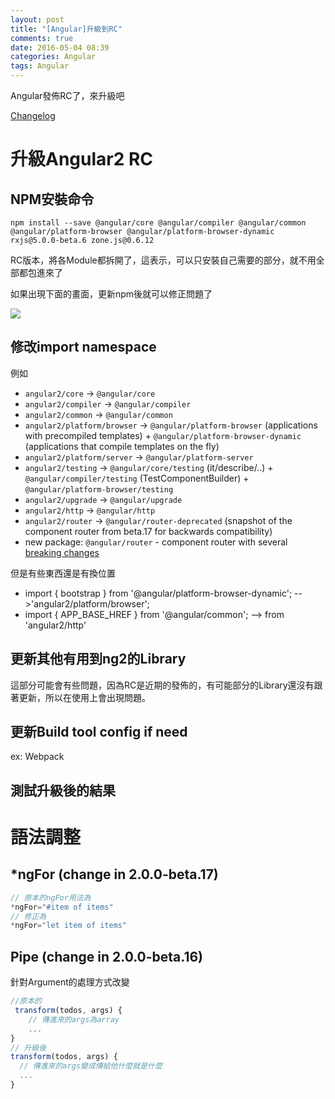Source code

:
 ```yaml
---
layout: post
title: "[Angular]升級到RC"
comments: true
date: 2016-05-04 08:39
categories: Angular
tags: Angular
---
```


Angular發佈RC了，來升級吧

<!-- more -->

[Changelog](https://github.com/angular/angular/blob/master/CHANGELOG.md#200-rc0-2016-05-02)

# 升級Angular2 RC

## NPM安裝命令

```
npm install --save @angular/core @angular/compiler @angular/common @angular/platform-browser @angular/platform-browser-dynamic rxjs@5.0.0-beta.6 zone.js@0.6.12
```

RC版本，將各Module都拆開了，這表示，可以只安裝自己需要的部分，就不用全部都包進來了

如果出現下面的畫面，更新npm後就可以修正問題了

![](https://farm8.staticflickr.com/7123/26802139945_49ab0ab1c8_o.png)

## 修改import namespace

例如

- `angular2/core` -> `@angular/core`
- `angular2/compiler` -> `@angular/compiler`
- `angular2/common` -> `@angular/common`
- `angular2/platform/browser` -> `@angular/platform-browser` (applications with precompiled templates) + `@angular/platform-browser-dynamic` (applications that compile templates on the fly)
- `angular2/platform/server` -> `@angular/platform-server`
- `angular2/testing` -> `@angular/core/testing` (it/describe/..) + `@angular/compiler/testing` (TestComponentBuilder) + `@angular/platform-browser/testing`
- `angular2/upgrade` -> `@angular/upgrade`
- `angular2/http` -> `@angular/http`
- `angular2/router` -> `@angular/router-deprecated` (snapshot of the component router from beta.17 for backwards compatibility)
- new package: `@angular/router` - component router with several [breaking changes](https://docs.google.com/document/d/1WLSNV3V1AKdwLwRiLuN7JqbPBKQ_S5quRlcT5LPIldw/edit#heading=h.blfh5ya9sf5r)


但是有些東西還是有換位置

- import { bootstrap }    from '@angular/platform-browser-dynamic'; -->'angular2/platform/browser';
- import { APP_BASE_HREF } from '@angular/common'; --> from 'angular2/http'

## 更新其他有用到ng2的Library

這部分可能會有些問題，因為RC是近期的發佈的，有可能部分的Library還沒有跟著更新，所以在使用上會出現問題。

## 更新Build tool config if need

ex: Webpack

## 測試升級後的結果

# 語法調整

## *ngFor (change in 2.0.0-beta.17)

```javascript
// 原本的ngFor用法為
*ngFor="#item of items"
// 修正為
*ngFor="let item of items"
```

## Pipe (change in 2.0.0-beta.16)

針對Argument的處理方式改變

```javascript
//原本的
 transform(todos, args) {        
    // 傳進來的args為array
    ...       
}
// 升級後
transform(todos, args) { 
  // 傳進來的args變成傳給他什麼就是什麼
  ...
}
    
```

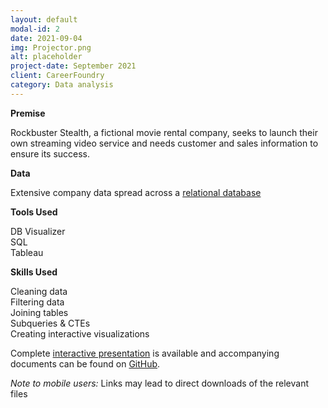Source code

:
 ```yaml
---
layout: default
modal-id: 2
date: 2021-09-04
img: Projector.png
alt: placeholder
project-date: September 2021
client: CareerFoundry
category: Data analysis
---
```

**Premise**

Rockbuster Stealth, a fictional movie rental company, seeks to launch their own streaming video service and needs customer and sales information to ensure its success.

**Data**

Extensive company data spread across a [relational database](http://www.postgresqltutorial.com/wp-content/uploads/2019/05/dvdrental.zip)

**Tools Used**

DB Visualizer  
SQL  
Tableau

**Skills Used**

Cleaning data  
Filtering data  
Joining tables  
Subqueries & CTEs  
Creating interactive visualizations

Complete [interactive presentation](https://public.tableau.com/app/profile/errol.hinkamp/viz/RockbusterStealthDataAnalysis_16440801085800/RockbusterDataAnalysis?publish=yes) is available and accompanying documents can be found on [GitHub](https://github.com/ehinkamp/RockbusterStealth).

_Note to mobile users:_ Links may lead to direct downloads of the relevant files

•••

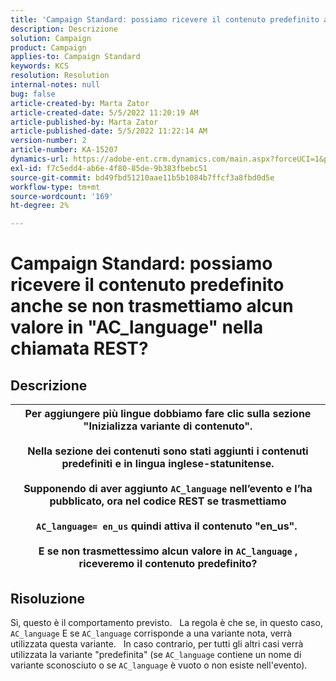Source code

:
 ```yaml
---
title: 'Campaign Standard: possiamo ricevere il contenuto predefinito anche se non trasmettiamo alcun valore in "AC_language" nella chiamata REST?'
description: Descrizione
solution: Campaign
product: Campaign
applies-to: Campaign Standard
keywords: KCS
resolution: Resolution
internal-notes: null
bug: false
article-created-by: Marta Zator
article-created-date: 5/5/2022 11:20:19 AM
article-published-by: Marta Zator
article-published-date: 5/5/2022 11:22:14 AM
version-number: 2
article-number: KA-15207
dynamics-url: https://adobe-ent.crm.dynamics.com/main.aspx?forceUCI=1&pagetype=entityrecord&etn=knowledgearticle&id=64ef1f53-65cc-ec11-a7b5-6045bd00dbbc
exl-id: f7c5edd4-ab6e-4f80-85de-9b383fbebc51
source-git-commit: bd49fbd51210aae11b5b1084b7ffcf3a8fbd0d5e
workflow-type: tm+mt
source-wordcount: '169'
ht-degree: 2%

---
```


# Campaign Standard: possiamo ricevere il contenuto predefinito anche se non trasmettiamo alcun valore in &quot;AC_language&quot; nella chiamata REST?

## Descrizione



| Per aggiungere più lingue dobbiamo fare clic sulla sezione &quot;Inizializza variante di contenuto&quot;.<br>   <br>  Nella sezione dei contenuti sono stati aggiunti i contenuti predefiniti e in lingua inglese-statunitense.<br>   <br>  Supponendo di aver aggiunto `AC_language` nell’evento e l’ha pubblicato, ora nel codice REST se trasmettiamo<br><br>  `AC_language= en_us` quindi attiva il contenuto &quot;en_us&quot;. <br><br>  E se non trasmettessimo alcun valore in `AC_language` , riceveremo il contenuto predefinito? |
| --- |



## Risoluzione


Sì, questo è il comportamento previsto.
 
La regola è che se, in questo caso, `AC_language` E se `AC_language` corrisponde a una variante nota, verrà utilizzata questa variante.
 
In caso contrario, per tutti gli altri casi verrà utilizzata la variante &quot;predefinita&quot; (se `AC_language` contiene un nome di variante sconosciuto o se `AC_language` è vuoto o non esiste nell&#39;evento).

•••

## What you need to do
All lines above from the one with "contenuto predefinito? |" to the one with "In caso contrario, per", inclusive, should be copied exactly, and no other lines.

## Solution for this task
| Per aggiungere più lingue dobbiamo fare clic sulla sezione &quot;Inizializza variante di contenuto&quot;.<br>   <br>  Nella sezione dei contenuti sono stati aggiunti i contenuti predefiniti e in lingua inglese-statunitense.<br>   <br>  Supponendo di aver aggiunto `AC_language` nell’evento e l’ha pubblicato, ora nel codice REST se trasmettiamo<br><br>  `AC_language= en_us` quindi attiva il contenuto &quot;en_us&quot;. <br><br>  E se non trasmettessimo alcun valore in `AC_language` , riceveremo il contenuto predefinito? |
| --- |



## Risoluzione


Sì, questo è il comportamento previsto.
 
La regola è che se, in questo caso, `AC_language` E se `AC_language` corrisponde a una variante nota, verrà utilizzata questa variante.
 
In caso contrario, per tutti gli altri casi verrà utilizzata la variante &quot;predefinita&quot; (se `AC_language` contiene un nome di variante sconosciuto o se `AC_language` è vuoto o non esiste nell&#39;evento).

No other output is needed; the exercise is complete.